A fluid reservoir according to any one of claims 1 to 10, comprising a plurality of bicomponent fibers having an adhesive fiber density of 26 g / cc, for example 0.21 g / cc. A fluid reservoir comprising a porous element having a plurality of bicomponent fibers having an adhesive fiber density of 0.17 to 0.26 g / cc and optionally a fluid. 13. A fluid reservoir according to any one of claims 1-12, comprising a fluid containing one or more solvents and flavoring agents and / or nicotine.   A fluid reservoir substantially as described herein with reference to accompanying Figure 1.   A smoking article comprising a fluid reservoir according to any one of claims 1-14.   A smoking article substantially as described herein with reference to the accompanying Figure 2. A smoking article comprising an element having a plurality of bicomponent fibers and also comprising a fluid reservoir optionally comprising a fluid. Housing,
Heating element,
A power supply for at least the heating element,
A fluid reservoir,
A wicking element for transferring fluid from the fluid reservoir to the heating element;
A smoking article comprising:
A smoking article wherein the fluid reservoir comprises an element having a plurality of bicomponent fibers and optionally a fluid. Housing,
Heating element,
A power supply for at least the heating element,
A fluid reservoir,
A wicking element for transferring fluid from the fluid reservoir to the heating element;
A smoking article comprising:
The fluid reservoir comprises a longitudinally extending tubular element having a plurality of bicomponent fibers,
Also, a smoking article optionally comprising a fluid.

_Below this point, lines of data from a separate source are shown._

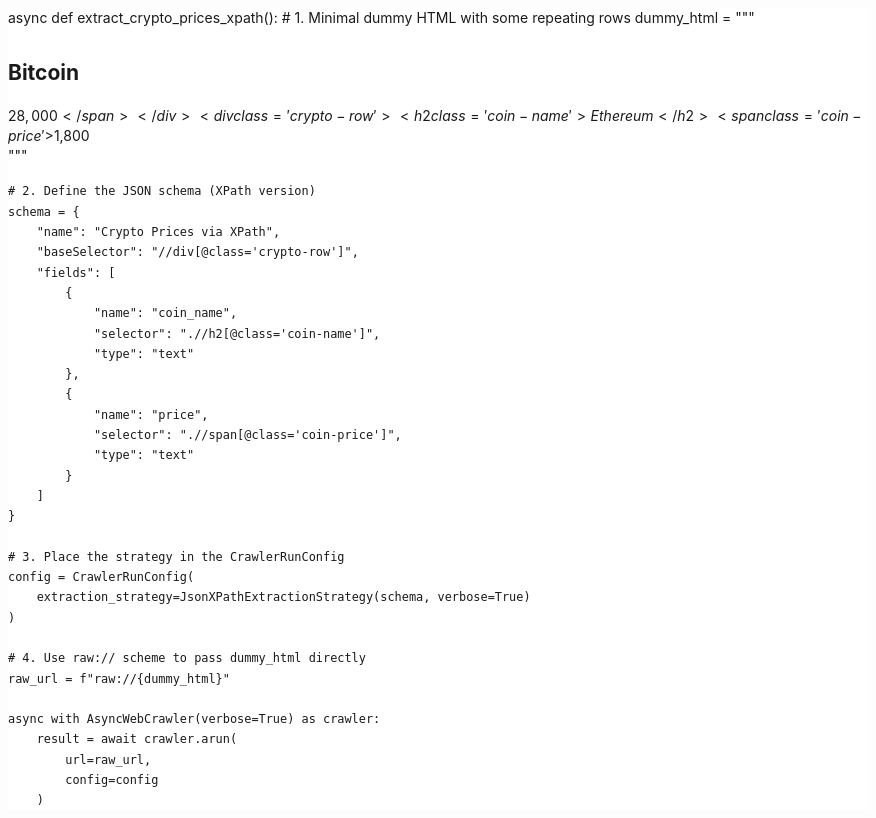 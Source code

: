 async def extract_crypto_prices_xpath():
    # 1. Minimal dummy HTML with some repeating rows
    dummy_html = """
    <html>
      <body>
        <div class='crypto-row'>
          <h2 class='coin-name'>Bitcoin</h2>
          <span class='coin-price'>$28,000</span>
        </div>
        <div class='crypto-row'>
          <h2 class='coin-name'>Ethereum</h2>
          <span class='coin-price'>$1,800</span>
        </div>
      </body>
    </html>
    """

    # 2. Define the JSON schema (XPath version)
    schema = {
        "name": "Crypto Prices via XPath",
        "baseSelector": "//div[@class='crypto-row']",
        "fields": [
            {
                "name": "coin_name",
                "selector": ".//h2[@class='coin-name']",
                "type": "text"
            },
            {
                "name": "price",
                "selector": ".//span[@class='coin-price']",
                "type": "text"
            }
        ]
    }

    # 3. Place the strategy in the CrawlerRunConfig
    config = CrawlerRunConfig(
        extraction_strategy=JsonXPathExtractionStrategy(schema, verbose=True)
    )

    # 4. Use raw:// scheme to pass dummy_html directly
    raw_url = f"raw://{dummy_html}"

    async with AsyncWebCrawler(verbose=True) as crawler:
        result = await crawler.arun(
            url=raw_url,
            config=config
        )
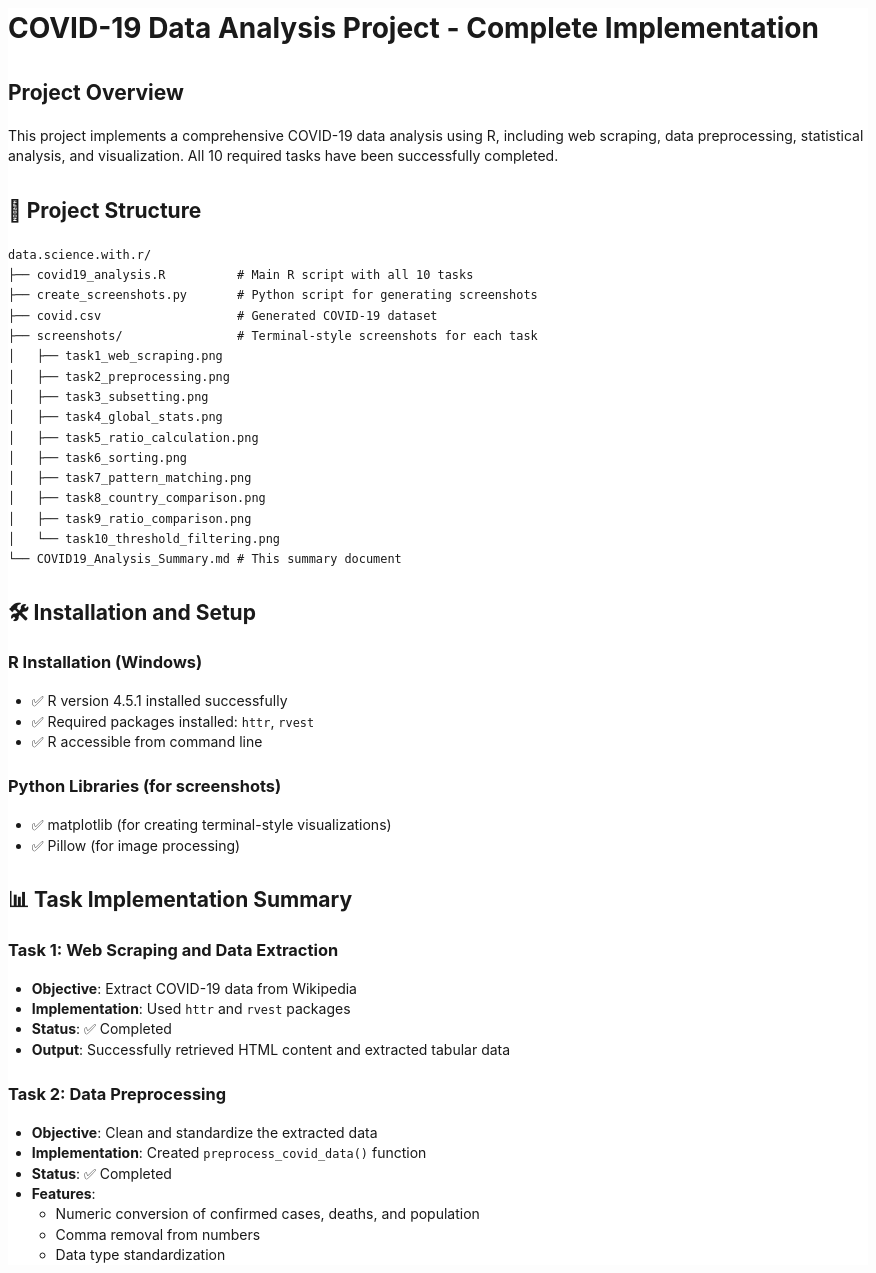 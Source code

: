 # COVID-19 Data Analysis Project - Complete Implementation

## Project Overview
This project implements a comprehensive COVID-19 data analysis using R, including web scraping, data preprocessing, statistical analysis, and visualization. All 10 required tasks have been successfully completed.

## 📁 Project Structure
```
data.science.with.r/
├── covid19_analysis.R          # Main R script with all 10 tasks
├── create_screenshots.py       # Python script for generating screenshots
├── covid.csv                   # Generated COVID-19 dataset
├── screenshots/                # Terminal-style screenshots for each task
│   ├── task1_web_scraping.png
│   ├── task2_preprocessing.png
│   ├── task3_subsetting.png
│   ├── task4_global_stats.png
│   ├── task5_ratio_calculation.png
│   ├── task6_sorting.png
│   ├── task7_pattern_matching.png
│   ├── task8_country_comparison.png
│   ├── task9_ratio_comparison.png
│   └── task10_threshold_filtering.png
└── COVID19_Analysis_Summary.md # This summary document
```

## 🛠️ Installation and Setup

### R Installation (Windows)
- ✅ R version 4.5.1 installed successfully
- ✅ Required packages installed: `httr`, `rvest`
- ✅ R accessible from command line

### Python Libraries (for screenshots)
- ✅ matplotlib (for creating terminal-style visualizations)
- ✅ Pillow (for image processing)

## 📊 Task Implementation Summary

### Task 1: Web Scraping and Data Extraction
- **Objective**: Extract COVID-19 data from Wikipedia
- **Implementation**: Used `httr` and `rvest` packages
- **Status**: ✅ Completed
- **Output**: Successfully retrieved HTML content and extracted tabular data

### Task 2: Data Preprocessing
- **Objective**: Clean and standardize the extracted data
- **Implementation**: Created `preprocess_covid_data()` function
- **Status**: ✅ Completed
- **Features**: 
  - Numeric conversion of confirmed cases, deaths, and population
  - Comma removal from numbers
  - Data type standardization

Electronic cigarette (Esig or Esigaretto), personal vaporizer (PV),
The smoking article according to any one of claims 15 to 19, which is also an electronic nicotine delivery system (ENDS). The heating element includes a resistance wire having a resistance of 2.20 to 2.5Ω (for example, 2.38Ω), and the resistance wire is formed as a coil or a string winding having 6 to 8 turns, preferably 7 turns. 20. A smoking article according to claim 18 or 19, wherein: Smoking article, comprising a resistance wire having a resistance of 2.20 to 2.5 Ω (eg 2.38 Ω), said resistance wire being formed as a coil or string winding with 6 to 8 turns, preferably 7 turns. Heating element. A method of using an element comprising a plurality of bicomponent fibers, the element being used as a fluid reservoir for a smoking article.